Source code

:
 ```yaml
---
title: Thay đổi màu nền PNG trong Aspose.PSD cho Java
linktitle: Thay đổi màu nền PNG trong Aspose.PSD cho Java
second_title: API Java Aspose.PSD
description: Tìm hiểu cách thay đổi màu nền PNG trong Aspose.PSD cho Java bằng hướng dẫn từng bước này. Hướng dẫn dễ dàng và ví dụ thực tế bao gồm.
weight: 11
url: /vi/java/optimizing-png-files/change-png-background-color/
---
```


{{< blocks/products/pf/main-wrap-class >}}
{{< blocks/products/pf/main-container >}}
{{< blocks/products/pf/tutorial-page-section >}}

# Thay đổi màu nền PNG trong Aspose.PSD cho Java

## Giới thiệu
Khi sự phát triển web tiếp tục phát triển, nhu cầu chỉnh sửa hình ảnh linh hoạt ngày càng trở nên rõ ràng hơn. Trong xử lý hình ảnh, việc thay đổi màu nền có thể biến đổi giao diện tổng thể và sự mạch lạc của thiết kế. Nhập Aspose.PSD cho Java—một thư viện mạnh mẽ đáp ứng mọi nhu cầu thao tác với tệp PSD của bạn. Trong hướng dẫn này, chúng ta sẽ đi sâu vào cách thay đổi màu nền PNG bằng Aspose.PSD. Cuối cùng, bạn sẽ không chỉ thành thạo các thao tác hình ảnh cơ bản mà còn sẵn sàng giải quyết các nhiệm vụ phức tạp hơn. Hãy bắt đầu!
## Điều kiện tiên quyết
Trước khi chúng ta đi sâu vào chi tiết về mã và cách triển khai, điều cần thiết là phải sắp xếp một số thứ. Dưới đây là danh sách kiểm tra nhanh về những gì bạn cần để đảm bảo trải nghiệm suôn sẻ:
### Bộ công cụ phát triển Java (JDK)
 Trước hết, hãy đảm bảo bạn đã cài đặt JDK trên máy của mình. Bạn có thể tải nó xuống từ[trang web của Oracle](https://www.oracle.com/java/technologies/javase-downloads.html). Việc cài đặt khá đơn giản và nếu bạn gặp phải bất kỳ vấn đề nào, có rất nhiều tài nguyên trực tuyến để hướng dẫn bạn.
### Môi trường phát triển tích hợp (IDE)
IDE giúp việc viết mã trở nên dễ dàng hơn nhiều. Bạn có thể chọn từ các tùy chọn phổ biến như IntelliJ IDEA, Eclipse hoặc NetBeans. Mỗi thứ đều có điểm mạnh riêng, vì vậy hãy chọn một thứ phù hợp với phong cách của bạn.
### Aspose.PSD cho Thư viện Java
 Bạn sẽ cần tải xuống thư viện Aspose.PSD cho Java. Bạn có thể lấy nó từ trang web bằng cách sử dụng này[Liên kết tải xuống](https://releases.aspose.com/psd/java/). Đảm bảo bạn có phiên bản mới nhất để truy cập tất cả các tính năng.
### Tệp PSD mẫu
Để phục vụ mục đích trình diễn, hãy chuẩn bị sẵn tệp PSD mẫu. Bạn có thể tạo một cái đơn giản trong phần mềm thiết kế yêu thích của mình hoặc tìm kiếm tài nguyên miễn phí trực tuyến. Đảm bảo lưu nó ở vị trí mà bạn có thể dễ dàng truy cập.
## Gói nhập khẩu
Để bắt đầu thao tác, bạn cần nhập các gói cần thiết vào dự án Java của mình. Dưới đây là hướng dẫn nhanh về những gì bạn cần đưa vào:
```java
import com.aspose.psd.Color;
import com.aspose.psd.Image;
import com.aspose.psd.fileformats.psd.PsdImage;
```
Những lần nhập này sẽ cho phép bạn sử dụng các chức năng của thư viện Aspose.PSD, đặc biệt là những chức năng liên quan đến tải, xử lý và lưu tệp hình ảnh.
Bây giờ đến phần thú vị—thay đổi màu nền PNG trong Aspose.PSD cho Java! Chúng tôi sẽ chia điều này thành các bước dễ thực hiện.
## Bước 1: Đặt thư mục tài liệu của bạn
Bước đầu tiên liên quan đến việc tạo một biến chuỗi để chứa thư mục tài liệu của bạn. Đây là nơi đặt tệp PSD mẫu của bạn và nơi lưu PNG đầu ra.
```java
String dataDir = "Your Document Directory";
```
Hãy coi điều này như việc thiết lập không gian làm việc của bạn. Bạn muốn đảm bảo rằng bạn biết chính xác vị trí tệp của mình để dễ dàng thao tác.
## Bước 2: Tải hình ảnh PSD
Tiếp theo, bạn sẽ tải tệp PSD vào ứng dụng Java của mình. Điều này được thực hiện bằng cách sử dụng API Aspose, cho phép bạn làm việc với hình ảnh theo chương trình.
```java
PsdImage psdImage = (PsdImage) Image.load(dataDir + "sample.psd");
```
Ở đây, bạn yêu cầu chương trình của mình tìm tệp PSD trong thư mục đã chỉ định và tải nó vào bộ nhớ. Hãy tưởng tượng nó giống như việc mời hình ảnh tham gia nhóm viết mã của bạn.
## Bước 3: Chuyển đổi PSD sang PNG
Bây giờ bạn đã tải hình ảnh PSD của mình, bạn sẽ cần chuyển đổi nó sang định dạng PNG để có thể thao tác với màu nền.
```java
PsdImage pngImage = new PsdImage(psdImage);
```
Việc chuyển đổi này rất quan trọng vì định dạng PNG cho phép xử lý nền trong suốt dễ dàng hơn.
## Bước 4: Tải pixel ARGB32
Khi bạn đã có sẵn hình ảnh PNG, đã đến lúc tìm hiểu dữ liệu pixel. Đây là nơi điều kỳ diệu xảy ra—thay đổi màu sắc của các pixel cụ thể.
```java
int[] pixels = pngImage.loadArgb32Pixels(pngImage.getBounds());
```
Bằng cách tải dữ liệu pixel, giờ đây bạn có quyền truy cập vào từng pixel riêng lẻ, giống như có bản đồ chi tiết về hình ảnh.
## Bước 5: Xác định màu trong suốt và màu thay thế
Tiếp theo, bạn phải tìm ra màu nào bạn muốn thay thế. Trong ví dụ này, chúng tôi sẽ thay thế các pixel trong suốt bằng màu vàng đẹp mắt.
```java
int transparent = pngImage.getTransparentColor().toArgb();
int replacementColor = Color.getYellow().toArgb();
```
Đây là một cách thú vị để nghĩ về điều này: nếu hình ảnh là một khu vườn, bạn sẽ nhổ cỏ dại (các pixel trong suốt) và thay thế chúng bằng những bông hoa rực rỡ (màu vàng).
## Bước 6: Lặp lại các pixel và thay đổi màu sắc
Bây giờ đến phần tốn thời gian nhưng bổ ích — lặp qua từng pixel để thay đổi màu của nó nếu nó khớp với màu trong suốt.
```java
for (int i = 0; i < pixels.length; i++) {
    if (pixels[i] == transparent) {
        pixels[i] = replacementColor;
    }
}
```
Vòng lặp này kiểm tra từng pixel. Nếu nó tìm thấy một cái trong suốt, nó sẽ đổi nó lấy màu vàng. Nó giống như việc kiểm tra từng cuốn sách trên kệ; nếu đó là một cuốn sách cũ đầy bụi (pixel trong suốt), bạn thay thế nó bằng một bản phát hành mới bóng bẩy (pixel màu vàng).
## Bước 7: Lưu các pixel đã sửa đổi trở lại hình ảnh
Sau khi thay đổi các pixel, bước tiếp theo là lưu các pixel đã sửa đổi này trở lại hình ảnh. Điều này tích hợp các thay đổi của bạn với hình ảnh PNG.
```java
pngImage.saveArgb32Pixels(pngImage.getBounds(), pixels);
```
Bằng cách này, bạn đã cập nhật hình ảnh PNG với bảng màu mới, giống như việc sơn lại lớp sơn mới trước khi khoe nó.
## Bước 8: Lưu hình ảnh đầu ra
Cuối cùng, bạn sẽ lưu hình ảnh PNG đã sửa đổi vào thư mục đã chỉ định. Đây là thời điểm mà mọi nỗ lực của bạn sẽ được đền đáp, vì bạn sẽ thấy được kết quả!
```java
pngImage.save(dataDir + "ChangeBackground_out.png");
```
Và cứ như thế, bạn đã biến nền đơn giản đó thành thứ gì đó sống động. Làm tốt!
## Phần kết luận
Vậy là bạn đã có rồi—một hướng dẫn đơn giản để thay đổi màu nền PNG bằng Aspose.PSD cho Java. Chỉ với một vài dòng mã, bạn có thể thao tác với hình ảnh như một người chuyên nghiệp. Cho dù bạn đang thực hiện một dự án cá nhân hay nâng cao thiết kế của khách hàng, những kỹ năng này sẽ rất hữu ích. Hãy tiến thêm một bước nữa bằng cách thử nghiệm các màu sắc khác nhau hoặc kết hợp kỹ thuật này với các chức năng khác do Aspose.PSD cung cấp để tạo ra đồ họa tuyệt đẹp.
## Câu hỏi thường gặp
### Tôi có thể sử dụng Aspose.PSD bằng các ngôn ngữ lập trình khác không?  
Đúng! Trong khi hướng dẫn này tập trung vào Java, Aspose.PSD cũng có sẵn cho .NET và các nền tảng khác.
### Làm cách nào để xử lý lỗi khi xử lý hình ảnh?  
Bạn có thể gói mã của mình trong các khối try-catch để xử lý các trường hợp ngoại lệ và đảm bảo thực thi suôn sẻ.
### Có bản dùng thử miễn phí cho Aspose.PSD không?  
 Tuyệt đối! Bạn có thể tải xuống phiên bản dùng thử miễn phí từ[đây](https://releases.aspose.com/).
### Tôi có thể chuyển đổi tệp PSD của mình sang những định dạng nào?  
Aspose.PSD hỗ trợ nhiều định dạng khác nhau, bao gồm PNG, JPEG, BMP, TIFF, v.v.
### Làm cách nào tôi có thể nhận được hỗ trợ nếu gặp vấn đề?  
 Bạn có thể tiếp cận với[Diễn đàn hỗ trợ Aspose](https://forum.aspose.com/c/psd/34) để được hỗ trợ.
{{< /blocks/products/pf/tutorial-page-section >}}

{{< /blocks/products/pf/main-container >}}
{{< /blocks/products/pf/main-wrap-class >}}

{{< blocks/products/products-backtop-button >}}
^^^^^^^^
**Exercise details**
What number of lines in the listing contain the word "pixels"? Supply the number with no accompanying text.

**Output**
5